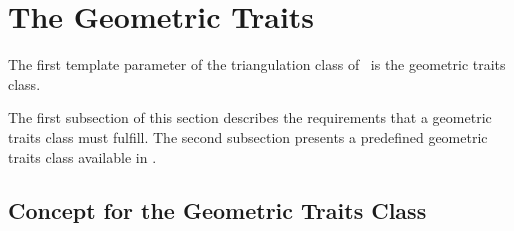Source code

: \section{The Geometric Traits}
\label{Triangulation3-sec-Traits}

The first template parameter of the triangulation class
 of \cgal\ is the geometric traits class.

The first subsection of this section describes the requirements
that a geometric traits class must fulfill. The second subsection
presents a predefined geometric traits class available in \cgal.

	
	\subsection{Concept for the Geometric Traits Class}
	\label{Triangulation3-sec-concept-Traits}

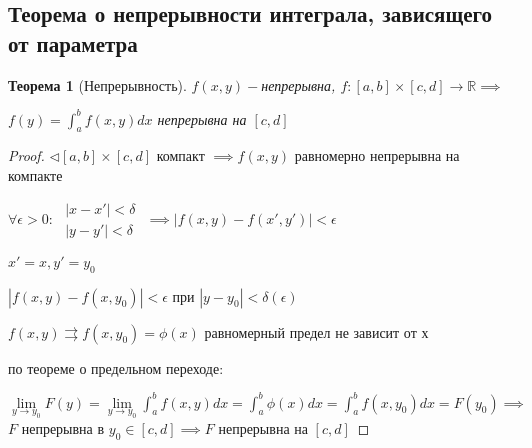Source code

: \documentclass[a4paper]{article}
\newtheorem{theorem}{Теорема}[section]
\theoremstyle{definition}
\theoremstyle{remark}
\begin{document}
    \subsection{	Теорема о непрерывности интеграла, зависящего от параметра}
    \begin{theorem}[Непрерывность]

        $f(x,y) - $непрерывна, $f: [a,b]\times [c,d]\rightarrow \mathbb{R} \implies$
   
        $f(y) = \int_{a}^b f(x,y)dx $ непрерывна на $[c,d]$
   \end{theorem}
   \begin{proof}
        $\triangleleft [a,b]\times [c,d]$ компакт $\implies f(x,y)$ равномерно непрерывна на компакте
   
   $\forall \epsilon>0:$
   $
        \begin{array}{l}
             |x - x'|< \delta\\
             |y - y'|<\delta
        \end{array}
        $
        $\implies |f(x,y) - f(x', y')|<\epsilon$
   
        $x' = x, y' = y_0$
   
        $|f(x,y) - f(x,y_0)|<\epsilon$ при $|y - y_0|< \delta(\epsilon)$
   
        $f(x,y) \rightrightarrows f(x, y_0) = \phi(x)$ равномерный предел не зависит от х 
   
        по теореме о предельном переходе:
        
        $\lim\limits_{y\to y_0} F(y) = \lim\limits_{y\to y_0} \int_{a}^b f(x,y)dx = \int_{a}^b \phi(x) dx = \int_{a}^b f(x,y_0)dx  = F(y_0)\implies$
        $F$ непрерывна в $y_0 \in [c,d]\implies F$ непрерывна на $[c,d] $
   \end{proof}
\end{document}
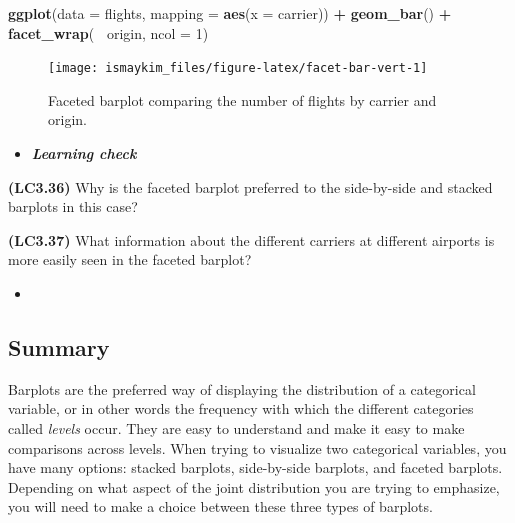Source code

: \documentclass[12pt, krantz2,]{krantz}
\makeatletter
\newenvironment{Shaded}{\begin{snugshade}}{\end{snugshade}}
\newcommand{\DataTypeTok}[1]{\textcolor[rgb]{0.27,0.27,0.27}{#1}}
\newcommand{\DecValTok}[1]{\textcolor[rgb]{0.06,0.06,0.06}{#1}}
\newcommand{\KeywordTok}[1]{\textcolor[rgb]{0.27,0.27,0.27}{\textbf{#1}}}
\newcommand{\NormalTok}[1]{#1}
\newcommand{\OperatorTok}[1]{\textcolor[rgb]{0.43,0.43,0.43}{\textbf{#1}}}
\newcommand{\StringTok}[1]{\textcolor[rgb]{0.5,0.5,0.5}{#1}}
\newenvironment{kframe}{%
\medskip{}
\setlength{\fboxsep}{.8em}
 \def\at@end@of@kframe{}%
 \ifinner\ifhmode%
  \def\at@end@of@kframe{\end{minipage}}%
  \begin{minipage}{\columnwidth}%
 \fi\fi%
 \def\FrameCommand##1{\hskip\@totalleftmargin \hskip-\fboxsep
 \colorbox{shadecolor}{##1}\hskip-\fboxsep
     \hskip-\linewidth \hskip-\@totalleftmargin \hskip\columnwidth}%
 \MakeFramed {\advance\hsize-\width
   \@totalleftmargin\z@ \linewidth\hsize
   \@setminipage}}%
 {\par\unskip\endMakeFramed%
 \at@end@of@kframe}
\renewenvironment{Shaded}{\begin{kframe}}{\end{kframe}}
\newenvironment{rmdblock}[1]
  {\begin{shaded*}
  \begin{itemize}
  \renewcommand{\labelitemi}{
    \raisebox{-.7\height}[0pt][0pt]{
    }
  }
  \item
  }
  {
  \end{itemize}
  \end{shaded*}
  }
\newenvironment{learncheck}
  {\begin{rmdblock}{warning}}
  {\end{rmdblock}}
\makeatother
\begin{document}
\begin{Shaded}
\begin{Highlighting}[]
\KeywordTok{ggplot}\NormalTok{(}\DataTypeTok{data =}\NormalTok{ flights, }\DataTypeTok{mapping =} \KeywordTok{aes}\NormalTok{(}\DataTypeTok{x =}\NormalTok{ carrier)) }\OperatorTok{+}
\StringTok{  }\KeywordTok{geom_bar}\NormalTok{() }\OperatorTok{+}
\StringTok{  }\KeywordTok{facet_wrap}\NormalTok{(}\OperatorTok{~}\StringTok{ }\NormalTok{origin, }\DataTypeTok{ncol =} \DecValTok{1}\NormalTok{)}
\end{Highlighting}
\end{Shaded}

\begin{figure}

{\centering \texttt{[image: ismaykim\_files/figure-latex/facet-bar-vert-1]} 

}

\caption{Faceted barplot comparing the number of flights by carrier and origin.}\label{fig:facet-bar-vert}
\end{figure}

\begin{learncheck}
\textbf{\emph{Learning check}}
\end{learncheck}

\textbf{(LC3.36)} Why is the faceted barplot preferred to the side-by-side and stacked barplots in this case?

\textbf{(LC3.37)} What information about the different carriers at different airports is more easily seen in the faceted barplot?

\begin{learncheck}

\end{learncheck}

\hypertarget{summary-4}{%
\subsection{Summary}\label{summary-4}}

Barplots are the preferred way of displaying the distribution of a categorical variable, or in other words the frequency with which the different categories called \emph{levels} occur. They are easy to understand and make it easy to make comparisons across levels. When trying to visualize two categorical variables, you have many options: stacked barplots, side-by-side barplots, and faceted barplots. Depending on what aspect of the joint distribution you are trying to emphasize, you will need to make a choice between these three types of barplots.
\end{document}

******************************

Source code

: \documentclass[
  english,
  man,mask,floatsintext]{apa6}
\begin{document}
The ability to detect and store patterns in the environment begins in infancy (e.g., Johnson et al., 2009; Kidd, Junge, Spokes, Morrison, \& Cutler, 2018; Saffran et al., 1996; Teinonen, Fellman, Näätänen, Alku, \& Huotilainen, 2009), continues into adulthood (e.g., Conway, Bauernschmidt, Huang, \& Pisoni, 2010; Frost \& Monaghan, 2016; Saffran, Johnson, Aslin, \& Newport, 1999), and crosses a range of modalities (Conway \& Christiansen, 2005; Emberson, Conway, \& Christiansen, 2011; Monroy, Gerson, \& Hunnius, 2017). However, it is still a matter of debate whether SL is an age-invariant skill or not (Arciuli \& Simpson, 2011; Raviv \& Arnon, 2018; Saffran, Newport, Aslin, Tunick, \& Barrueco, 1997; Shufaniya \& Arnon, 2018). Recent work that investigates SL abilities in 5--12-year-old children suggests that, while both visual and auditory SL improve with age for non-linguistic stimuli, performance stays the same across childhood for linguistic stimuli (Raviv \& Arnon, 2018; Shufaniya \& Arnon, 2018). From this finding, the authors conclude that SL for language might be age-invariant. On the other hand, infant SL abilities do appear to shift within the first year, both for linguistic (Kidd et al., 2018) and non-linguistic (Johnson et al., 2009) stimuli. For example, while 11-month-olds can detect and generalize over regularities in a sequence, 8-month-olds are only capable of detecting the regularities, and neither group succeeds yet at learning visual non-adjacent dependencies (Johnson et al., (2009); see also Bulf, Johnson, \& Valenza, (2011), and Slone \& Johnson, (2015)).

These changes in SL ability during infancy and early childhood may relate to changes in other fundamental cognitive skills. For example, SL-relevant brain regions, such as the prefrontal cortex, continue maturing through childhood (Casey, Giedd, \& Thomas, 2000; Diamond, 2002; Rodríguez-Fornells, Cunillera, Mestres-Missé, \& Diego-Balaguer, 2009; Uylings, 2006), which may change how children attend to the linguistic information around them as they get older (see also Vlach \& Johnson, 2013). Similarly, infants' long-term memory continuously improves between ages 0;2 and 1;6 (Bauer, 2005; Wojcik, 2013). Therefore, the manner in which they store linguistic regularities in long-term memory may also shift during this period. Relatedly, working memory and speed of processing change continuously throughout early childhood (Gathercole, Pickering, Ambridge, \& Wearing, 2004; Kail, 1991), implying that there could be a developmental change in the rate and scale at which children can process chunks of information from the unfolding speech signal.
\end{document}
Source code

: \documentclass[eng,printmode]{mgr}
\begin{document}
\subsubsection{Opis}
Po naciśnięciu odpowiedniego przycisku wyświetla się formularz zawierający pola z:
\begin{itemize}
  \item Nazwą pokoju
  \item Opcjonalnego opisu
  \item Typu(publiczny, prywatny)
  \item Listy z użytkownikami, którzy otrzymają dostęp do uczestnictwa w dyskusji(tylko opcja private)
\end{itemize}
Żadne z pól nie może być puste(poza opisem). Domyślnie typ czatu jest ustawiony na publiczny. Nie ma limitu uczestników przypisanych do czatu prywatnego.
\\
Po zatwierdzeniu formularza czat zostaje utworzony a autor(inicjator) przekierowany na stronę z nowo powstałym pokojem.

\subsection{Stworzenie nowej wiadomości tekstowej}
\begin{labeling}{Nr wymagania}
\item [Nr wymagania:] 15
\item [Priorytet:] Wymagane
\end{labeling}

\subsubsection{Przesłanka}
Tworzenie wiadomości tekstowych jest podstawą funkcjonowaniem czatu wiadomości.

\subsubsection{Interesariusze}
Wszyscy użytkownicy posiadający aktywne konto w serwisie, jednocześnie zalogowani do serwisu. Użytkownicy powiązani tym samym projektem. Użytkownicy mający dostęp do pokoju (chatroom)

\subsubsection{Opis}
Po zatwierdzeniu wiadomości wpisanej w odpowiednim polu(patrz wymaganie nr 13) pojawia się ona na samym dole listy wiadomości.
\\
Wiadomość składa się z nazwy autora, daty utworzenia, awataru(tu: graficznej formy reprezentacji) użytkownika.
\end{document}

******************************

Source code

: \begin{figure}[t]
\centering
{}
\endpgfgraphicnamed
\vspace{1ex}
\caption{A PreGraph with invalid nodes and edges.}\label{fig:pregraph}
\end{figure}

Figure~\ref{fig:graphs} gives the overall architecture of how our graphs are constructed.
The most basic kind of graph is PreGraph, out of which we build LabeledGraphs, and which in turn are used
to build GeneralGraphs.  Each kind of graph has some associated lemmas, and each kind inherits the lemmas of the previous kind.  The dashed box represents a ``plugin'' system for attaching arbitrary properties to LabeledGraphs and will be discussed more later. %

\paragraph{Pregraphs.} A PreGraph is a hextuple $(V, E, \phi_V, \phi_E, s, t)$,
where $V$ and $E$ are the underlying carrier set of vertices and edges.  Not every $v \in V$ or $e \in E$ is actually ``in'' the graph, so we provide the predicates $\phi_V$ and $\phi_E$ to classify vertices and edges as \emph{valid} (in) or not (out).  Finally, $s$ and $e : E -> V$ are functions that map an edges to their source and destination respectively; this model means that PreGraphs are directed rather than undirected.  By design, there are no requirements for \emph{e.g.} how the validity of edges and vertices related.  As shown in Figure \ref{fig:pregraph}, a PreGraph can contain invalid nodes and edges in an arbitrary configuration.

******************************

--- Problem requirements ---
Identify the lines in the entries above that contain "linewidth", then copy them out.

--- Answer section ---
     \hskip-\linewidth \hskip-\@totalleftmargin \hskip\columnwidth}%
   \@totalleftmargin\z@ \linewidth\hsize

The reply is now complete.